((

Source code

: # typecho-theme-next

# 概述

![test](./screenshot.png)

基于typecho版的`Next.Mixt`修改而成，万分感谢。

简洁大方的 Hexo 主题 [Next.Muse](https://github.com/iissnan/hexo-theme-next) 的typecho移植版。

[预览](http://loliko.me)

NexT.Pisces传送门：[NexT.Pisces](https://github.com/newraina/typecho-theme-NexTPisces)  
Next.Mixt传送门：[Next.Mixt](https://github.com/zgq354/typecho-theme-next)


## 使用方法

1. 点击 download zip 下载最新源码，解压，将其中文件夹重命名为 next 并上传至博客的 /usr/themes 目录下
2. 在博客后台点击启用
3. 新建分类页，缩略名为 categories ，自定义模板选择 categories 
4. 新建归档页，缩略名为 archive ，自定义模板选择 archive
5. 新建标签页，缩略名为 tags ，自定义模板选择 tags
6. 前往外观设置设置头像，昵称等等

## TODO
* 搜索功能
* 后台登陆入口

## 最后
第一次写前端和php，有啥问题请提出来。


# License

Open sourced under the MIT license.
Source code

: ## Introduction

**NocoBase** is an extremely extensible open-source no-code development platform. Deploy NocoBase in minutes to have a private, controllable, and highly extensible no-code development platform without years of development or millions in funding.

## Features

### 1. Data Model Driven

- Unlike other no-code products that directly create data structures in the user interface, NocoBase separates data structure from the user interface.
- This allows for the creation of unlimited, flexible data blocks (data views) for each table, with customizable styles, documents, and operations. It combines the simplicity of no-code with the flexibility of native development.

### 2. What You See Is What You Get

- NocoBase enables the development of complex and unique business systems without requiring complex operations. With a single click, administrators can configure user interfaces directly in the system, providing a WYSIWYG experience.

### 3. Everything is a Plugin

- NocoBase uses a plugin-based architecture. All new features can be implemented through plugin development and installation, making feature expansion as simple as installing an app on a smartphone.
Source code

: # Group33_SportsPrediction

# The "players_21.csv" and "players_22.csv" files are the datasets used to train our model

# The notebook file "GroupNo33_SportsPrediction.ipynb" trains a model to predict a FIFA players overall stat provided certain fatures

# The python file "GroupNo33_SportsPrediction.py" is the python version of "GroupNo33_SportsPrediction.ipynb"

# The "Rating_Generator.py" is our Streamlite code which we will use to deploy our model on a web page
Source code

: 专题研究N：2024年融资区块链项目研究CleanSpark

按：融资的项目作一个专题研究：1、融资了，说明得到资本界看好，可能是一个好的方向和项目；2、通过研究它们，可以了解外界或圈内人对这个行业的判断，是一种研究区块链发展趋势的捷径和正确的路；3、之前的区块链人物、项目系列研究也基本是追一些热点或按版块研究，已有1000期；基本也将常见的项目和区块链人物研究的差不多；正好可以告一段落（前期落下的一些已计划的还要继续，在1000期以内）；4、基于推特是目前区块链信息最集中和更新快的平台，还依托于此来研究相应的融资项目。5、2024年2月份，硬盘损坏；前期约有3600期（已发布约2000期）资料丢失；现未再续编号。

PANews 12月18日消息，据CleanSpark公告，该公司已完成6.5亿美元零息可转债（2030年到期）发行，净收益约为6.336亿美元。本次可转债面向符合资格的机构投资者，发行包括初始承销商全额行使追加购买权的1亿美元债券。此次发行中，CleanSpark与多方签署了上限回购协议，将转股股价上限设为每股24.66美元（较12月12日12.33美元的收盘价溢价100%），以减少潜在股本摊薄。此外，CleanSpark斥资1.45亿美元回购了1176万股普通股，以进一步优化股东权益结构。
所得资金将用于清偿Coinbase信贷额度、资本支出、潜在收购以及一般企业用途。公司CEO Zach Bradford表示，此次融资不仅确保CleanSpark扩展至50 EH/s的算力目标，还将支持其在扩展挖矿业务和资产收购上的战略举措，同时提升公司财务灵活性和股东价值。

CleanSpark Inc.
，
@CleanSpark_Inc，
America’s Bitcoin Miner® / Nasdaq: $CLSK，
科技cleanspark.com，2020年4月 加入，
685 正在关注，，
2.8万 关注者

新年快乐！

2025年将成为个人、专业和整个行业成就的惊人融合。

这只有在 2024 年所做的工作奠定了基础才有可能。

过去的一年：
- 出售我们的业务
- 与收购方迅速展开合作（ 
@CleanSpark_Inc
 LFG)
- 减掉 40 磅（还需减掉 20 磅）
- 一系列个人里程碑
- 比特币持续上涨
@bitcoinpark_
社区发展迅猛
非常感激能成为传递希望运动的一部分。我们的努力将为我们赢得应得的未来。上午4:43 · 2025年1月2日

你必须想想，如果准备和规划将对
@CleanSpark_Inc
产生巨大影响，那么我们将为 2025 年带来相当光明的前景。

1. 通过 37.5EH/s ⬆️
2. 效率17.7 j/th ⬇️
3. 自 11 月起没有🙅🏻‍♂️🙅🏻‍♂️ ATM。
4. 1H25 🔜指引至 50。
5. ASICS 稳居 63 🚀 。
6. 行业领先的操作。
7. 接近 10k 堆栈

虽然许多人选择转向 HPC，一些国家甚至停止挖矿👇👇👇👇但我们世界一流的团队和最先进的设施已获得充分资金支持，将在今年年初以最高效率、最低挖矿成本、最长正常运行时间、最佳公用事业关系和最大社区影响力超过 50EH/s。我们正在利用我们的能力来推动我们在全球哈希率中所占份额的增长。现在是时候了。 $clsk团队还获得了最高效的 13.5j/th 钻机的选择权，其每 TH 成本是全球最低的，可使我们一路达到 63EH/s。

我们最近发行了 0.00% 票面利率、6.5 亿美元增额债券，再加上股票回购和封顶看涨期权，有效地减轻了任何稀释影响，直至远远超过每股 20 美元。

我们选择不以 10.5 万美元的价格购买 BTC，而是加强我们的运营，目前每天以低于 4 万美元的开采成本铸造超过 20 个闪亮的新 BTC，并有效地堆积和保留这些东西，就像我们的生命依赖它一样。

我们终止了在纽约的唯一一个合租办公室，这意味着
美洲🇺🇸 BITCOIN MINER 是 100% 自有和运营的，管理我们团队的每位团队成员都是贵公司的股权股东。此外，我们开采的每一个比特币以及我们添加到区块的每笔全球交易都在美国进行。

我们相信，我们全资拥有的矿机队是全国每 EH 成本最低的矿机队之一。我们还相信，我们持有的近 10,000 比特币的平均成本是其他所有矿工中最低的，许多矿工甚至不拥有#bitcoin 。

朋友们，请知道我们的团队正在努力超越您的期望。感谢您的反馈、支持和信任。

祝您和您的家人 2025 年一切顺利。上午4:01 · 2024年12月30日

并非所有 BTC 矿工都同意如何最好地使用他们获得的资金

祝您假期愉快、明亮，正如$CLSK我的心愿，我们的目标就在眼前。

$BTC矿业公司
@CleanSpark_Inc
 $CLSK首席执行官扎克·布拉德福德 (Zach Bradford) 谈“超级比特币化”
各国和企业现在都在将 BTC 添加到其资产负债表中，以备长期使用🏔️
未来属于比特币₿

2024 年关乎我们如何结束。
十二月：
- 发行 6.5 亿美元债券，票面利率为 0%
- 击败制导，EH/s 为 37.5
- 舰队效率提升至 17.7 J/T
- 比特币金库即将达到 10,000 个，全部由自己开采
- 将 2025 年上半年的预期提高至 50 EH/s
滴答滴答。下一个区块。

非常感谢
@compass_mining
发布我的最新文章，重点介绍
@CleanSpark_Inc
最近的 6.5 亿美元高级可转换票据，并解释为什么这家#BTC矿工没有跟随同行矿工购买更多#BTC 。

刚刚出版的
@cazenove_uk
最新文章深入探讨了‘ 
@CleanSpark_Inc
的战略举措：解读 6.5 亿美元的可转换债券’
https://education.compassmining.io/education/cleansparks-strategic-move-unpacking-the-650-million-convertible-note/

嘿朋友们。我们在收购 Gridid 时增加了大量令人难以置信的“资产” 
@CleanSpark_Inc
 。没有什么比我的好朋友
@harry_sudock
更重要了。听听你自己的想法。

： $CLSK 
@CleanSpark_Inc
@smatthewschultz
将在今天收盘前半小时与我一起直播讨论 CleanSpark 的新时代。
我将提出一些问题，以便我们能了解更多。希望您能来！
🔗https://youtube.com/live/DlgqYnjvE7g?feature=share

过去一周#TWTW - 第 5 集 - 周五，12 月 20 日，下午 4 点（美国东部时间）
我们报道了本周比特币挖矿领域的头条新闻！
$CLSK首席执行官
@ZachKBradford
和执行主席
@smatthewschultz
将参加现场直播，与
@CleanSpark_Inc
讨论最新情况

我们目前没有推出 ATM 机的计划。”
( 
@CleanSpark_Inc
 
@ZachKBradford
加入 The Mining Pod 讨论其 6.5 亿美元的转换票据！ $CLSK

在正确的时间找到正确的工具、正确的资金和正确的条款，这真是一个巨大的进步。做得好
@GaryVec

))

Problem to work on:
Within the material above, copy exactly the lines from the line that holds "### 1. Data Model Driven" up to and including the line that holds "- This allows".

Exercise result:
### 1. Data Model Driven

- Unlike other no-code products that directly create data structures in the user interface, NocoBase separates data structure from the user interface.
- This allows for the creation of unlimited, flexible data blocks (data views) for each table, with customizable styles, documents, and operations. It combines the simplicity of no-code with the flexibility of native development.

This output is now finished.